What to work on: Only the number is needed. Please count the lines below in which the word "cocos" occurs.

Entries provided:
****************
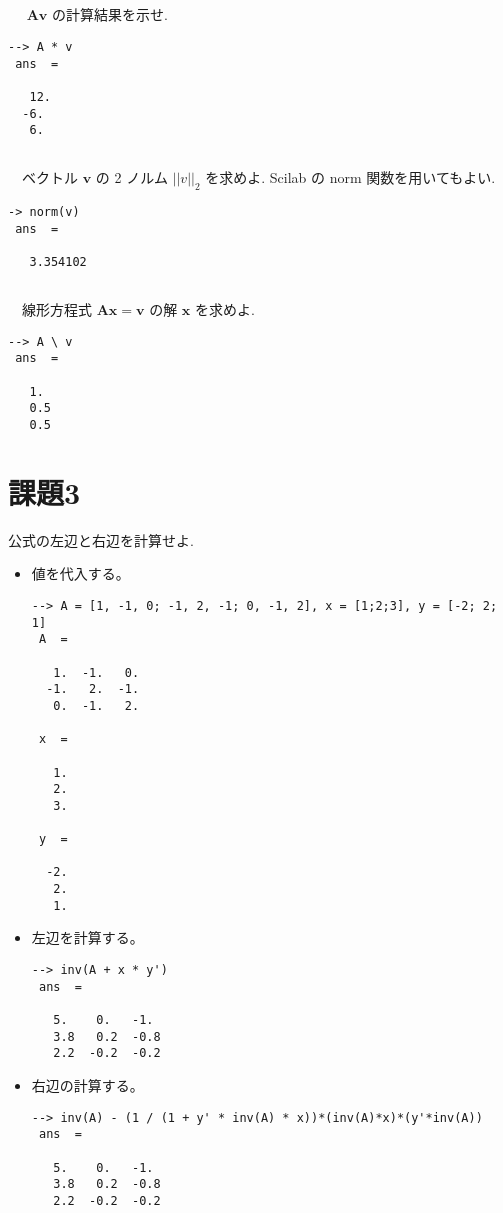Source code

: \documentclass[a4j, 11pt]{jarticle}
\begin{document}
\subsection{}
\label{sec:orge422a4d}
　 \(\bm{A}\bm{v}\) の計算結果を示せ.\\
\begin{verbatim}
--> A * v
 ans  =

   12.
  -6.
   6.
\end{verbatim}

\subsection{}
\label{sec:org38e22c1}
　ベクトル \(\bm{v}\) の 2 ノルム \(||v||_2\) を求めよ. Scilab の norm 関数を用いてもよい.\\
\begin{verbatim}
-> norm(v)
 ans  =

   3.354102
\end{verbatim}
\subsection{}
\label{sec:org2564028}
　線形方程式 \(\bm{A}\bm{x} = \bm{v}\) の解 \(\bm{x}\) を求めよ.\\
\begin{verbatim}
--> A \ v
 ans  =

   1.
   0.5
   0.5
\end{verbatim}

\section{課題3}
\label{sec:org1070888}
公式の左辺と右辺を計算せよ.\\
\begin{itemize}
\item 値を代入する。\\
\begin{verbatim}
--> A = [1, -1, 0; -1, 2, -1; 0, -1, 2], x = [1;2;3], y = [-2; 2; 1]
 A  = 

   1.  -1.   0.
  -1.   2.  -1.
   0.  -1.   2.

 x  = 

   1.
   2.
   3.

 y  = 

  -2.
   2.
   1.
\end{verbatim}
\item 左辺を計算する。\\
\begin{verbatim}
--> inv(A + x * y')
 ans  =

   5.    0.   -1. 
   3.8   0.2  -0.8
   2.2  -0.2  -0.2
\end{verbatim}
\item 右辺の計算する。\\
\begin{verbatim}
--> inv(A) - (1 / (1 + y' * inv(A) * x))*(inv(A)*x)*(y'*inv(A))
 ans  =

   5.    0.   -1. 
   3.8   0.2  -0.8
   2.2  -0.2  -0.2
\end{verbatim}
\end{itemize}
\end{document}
****************
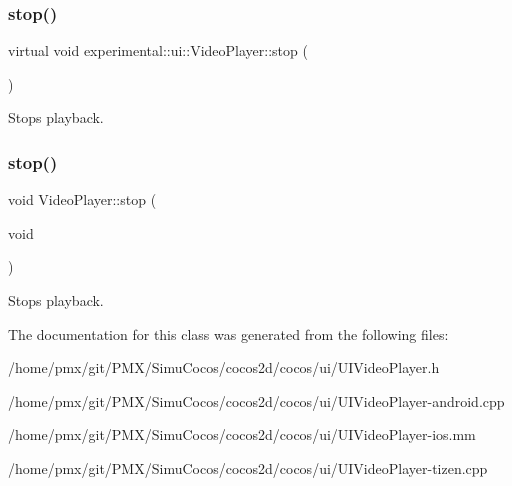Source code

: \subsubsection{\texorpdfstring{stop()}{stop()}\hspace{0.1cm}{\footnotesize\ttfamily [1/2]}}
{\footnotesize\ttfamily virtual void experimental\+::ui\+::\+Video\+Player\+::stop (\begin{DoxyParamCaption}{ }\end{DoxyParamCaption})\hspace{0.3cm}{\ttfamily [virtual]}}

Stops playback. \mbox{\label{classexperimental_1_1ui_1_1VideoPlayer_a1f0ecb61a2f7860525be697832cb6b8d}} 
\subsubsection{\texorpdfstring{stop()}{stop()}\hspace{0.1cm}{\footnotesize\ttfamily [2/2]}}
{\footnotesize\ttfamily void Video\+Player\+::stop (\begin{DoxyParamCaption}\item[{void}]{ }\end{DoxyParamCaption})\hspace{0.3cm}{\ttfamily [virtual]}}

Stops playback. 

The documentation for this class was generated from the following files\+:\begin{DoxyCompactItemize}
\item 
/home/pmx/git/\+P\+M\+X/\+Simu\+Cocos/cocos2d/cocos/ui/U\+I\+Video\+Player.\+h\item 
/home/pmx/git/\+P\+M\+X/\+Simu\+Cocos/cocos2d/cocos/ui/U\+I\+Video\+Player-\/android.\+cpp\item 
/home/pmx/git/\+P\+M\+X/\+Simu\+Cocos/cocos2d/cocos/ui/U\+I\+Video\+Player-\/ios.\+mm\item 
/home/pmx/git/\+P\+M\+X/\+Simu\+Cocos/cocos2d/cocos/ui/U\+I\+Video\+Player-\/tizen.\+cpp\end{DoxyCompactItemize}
****************
Answer space: 4